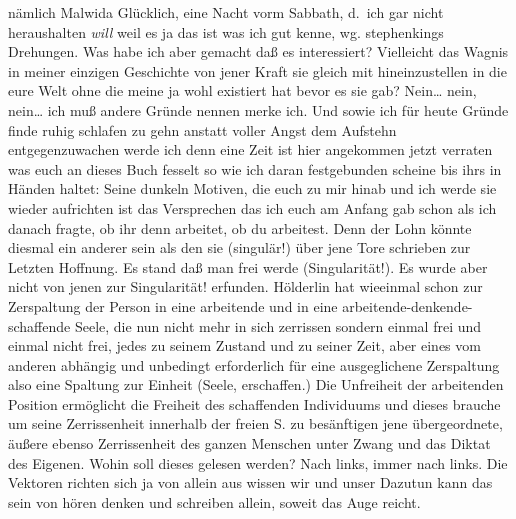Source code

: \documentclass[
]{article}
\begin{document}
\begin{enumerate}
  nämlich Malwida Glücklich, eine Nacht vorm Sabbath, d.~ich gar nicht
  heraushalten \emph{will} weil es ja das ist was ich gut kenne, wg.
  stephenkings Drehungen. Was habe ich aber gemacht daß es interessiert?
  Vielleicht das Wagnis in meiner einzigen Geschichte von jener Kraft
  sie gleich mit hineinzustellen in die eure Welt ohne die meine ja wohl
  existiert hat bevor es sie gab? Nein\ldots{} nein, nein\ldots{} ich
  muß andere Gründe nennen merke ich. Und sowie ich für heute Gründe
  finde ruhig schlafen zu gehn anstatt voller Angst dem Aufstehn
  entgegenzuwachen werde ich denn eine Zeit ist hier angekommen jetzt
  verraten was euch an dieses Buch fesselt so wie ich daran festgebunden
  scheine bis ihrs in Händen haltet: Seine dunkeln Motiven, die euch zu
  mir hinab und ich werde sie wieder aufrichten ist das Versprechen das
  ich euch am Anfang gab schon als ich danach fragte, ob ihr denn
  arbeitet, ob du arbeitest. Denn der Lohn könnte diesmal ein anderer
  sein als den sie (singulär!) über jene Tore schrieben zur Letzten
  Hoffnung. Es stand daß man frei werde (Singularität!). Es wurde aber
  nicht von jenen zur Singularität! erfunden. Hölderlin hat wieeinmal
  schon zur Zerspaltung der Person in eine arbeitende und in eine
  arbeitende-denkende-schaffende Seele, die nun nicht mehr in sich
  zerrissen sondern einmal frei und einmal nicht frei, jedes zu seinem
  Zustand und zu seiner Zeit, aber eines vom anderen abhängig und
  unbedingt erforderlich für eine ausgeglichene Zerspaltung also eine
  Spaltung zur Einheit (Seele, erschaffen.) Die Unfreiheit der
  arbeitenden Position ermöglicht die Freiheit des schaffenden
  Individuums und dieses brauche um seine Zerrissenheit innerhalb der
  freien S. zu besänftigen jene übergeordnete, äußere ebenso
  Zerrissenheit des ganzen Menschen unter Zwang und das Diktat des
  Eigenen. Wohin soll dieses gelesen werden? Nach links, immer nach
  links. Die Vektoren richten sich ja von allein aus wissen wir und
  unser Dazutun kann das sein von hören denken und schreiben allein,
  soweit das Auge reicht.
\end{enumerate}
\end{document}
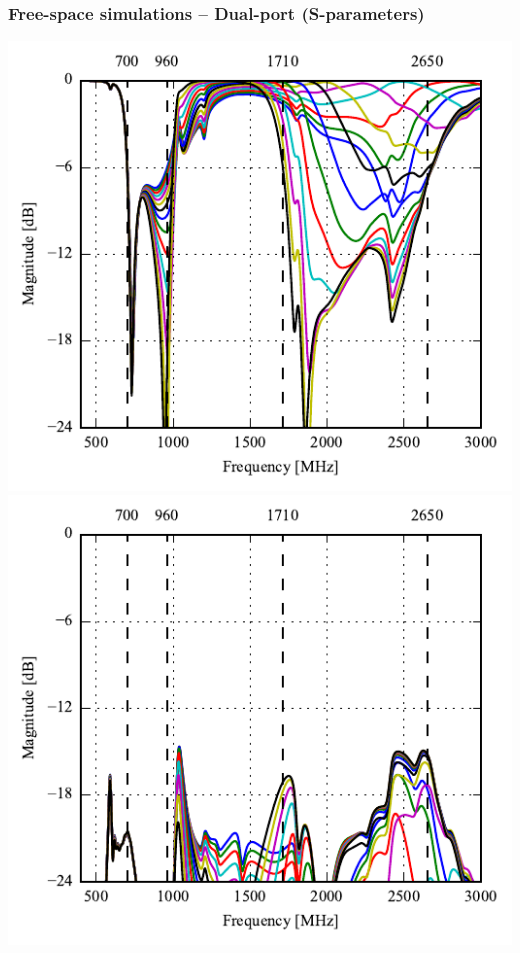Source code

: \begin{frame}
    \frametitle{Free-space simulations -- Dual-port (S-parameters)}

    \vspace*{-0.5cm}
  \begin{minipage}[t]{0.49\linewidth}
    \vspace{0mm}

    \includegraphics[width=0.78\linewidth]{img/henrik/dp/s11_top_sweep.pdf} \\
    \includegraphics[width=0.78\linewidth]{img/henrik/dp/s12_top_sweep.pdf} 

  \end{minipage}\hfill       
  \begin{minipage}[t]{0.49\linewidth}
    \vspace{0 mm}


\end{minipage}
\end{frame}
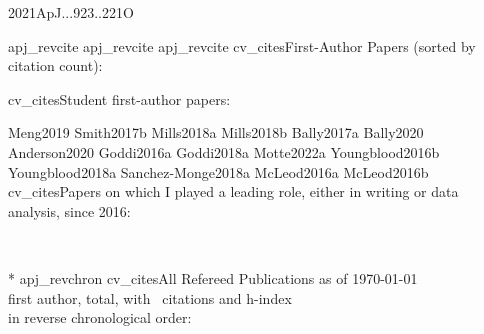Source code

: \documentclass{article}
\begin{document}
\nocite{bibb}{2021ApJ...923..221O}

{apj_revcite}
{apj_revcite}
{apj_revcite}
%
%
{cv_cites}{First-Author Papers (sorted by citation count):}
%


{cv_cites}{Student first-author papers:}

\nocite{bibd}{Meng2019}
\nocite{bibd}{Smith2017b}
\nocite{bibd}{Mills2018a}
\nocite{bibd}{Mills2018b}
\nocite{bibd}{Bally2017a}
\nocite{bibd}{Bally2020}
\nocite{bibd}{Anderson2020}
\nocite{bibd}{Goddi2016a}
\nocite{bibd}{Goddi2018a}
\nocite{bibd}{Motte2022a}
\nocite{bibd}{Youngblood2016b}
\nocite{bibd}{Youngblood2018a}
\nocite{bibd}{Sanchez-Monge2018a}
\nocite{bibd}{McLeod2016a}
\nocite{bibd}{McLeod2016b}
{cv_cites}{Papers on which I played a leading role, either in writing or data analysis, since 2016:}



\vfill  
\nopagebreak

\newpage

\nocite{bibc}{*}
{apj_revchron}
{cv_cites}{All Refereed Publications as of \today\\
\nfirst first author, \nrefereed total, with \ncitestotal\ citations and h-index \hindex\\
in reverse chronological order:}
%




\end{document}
◇ ◇ ◇
Find where the line with "stephenkings Drehungen. Was" sits in the material above, then copy exactly from it through the line with "existiert hat bevor". Add no other line.

_WRITTEN RESPONSE:_
  stephenkings Drehungen. Was habe ich aber gemacht daß es interessiert?
  Vielleicht das Wagnis in meiner einzigen Geschichte von jener Kraft
  sie gleich mit hineinzustellen in die eure Welt ohne die meine ja wohl
  existiert hat bevor es sie gab? Nein\ldots{} nein, nein\ldots{} ich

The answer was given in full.